O que deve ser feito nesse caso? Quem deve assumir esse problema e essa perda?

O consumidor, o varejista ou a indústria?

Antes de responder, devemos lembrar que hoje temos um novo consumidor, com novos hábitos, e, munido de uma grande arma: o poder que as redes sociais e as avaliações lhe deram.

Juridicamente, nem o varejista nem a industria “devem" nada, pois o prazo de garantia já terminou, certo? Mas esse consumidor vai dar qual avaliação ao produto e da experiência de pós venda?

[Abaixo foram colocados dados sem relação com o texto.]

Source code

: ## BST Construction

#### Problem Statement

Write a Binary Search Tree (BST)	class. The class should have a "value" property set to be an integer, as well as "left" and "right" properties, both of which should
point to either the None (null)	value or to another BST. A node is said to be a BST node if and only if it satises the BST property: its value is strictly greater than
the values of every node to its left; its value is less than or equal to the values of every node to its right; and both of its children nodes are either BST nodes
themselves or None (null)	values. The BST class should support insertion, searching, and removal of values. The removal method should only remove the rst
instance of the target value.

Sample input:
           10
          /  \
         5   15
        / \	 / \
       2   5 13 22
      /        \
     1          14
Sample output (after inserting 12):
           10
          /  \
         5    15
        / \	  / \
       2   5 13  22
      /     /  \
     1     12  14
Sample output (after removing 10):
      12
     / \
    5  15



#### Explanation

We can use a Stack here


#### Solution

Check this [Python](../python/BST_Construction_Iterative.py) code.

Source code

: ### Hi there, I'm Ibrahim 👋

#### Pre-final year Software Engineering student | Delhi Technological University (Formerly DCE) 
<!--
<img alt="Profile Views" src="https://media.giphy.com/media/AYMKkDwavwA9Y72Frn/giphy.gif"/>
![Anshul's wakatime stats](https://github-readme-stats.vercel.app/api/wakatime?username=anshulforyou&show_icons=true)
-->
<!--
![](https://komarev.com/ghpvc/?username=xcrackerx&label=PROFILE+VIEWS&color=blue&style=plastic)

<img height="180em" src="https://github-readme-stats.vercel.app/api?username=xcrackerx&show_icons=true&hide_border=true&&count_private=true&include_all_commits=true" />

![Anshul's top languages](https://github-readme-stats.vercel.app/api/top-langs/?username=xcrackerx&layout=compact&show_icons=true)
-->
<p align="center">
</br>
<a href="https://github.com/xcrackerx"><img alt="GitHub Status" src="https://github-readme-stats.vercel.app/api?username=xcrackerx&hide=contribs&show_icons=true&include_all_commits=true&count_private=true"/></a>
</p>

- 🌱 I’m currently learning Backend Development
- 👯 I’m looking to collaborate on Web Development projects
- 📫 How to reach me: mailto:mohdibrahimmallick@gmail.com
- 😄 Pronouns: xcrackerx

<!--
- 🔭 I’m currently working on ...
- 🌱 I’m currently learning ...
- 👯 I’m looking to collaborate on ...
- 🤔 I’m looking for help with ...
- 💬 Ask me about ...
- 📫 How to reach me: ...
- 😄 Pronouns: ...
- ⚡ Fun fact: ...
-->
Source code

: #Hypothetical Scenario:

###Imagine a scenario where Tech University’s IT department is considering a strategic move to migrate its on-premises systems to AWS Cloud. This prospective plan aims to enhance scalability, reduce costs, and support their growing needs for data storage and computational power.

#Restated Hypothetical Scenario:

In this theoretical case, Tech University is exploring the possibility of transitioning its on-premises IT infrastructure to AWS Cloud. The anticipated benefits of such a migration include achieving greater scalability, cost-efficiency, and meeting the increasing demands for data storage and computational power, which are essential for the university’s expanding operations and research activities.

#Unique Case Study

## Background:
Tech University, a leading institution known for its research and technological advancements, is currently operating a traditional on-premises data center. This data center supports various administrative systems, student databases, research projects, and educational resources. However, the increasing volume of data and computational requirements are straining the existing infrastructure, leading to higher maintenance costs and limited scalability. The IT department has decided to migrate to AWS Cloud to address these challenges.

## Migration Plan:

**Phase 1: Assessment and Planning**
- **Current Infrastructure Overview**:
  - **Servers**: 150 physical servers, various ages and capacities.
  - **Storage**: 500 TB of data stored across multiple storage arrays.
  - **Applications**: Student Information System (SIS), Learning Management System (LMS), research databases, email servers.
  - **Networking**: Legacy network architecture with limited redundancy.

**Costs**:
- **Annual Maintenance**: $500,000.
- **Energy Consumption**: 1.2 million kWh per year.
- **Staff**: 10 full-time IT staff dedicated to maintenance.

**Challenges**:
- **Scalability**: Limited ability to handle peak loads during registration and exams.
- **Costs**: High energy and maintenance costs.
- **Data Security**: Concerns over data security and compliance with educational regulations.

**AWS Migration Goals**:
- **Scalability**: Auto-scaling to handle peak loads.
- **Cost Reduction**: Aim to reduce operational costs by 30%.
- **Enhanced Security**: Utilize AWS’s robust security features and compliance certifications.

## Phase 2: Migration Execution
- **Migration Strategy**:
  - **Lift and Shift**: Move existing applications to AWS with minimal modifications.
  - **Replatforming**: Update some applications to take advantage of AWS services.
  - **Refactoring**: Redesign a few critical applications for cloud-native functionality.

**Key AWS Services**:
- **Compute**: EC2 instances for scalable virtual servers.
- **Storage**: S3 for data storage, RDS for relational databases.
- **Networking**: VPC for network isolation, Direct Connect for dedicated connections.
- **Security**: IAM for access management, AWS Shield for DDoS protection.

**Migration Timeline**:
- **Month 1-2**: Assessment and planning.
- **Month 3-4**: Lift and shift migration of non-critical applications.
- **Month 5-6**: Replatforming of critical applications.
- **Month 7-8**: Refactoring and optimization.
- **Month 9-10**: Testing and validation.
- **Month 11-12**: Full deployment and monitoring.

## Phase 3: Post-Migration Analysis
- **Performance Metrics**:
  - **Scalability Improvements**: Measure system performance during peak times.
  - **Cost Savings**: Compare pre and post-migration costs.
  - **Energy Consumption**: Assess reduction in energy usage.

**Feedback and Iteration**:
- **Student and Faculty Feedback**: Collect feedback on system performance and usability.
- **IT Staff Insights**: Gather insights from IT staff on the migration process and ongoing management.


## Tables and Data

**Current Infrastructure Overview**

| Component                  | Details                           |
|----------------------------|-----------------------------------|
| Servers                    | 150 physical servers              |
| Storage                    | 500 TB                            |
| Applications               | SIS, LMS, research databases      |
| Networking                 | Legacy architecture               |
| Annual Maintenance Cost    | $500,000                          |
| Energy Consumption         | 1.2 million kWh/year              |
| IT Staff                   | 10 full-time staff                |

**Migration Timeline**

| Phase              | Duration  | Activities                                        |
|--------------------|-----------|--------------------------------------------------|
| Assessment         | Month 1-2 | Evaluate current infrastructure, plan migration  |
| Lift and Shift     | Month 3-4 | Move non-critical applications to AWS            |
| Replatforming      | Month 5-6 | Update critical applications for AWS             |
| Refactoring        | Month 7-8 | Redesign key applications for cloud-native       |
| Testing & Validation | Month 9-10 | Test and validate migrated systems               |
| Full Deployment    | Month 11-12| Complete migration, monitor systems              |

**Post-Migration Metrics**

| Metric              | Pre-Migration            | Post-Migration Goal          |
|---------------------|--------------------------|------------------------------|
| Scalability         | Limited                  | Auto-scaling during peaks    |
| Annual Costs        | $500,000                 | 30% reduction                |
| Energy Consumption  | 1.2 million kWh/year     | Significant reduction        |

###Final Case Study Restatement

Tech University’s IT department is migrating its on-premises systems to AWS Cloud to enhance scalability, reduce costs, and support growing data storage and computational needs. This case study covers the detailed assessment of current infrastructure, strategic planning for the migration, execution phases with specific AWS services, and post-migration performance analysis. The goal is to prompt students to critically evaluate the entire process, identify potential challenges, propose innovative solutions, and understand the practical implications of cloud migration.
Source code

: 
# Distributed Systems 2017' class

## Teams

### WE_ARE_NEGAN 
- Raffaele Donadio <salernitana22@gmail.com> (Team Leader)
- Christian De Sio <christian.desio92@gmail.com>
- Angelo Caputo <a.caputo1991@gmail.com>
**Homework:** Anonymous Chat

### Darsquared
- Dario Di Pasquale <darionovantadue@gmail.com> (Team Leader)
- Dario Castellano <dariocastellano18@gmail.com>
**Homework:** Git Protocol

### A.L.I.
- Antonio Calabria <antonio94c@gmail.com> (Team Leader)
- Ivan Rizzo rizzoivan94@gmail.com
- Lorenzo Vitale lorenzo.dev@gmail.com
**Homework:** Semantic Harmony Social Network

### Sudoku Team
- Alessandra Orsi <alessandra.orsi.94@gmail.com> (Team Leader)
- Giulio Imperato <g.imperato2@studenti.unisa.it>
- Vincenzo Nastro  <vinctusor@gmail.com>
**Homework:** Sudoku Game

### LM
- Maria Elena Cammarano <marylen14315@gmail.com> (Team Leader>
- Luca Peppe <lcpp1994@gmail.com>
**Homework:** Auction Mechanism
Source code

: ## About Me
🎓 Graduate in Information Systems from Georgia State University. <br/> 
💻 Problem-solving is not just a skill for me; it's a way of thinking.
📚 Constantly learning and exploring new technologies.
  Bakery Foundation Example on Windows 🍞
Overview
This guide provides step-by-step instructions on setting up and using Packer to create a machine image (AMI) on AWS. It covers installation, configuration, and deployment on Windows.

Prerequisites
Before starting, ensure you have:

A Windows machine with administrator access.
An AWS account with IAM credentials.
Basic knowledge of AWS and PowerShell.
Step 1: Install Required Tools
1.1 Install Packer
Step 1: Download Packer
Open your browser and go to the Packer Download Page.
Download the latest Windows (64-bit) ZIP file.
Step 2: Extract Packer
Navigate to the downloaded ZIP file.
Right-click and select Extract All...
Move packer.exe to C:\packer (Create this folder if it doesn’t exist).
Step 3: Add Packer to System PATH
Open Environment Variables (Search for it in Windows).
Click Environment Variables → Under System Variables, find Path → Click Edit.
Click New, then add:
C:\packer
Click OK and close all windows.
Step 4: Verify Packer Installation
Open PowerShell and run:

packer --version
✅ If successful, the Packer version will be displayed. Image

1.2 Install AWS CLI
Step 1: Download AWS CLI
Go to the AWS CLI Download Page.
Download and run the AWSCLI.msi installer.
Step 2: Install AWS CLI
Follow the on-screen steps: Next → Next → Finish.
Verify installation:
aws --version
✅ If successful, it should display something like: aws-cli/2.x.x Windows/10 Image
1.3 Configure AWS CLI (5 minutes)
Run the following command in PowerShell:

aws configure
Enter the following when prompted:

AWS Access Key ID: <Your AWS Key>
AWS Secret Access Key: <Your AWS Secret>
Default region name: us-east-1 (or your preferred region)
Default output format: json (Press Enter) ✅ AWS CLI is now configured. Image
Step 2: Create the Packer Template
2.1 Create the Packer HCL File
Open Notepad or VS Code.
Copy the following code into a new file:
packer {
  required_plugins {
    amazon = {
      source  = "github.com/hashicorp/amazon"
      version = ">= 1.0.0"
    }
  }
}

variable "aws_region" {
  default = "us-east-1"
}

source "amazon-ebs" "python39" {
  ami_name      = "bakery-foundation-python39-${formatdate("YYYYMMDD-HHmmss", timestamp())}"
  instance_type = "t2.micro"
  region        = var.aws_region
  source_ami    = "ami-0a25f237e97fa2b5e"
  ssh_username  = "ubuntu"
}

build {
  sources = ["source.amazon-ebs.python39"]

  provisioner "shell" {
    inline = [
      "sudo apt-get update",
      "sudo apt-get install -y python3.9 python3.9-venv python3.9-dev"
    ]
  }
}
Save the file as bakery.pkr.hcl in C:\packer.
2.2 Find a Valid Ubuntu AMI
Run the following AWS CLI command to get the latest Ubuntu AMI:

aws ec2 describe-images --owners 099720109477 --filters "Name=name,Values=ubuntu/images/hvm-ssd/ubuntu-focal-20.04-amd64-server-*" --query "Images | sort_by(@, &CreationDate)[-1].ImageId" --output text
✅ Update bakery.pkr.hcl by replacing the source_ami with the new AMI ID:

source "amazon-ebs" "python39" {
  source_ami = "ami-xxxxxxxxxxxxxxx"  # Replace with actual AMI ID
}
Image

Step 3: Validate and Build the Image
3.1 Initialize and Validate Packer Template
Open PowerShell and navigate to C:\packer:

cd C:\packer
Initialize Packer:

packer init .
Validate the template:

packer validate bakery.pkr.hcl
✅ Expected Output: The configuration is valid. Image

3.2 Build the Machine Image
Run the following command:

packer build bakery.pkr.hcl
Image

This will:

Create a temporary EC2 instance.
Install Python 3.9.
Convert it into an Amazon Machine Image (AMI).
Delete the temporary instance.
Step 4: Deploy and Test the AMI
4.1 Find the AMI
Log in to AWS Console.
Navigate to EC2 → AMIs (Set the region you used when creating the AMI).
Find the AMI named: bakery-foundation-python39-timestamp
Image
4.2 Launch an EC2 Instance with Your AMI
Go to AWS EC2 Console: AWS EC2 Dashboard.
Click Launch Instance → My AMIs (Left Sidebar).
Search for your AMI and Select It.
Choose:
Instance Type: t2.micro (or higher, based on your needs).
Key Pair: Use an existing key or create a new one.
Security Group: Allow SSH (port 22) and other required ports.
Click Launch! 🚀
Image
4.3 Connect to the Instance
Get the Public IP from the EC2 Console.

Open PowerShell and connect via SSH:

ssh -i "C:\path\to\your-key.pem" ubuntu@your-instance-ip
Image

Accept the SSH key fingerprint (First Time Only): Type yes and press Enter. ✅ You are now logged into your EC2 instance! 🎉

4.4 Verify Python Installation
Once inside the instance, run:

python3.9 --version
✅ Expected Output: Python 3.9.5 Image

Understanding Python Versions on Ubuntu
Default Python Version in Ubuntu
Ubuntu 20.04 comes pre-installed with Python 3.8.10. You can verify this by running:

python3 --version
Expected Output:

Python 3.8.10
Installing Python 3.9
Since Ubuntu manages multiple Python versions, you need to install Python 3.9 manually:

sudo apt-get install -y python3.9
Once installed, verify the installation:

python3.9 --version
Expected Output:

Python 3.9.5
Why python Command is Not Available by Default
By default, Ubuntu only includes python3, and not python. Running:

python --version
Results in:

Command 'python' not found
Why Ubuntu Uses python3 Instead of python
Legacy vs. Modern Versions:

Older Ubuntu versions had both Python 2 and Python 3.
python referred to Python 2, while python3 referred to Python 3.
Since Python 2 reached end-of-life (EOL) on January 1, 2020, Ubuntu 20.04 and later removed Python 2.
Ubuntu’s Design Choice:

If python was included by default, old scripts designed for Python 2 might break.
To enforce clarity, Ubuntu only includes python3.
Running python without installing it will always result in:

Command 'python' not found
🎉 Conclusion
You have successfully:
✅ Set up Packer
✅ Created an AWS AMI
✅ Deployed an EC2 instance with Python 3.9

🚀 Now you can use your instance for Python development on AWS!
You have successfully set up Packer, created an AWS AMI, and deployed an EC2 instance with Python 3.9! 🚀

Acredito que muitas oportunidades batem a nossa porta todos os dias, e elas podem vir na forma de superar as expectativas dos nossos clientes e consumidores.

Um caminho para o exemplo acima é o consumidor ficar com o prejuízo sozinho. Outro caminho é o varejo encantar esse cliente e trocar o produto para ele. E, um último caminho, pode ser ainda a indústria fazer essa troca, encantando o cliente, garantindo uma avaliação acima da média, e quem sabe, ate mesmo, ao analisar esse problema ocorrido, fazer uma melhoria no seu produto para aumentar a qualidade do mesmo.

Tenho certeza que as empresas que estão conseguindo vencer no atual cenário econômico são as que surpreendem os seus clientes. Aquelas que entregam mais do que o necessário.

Espero que esse exemplo possa inspirar alguns a refletir e mudarem sua maneira de atuar.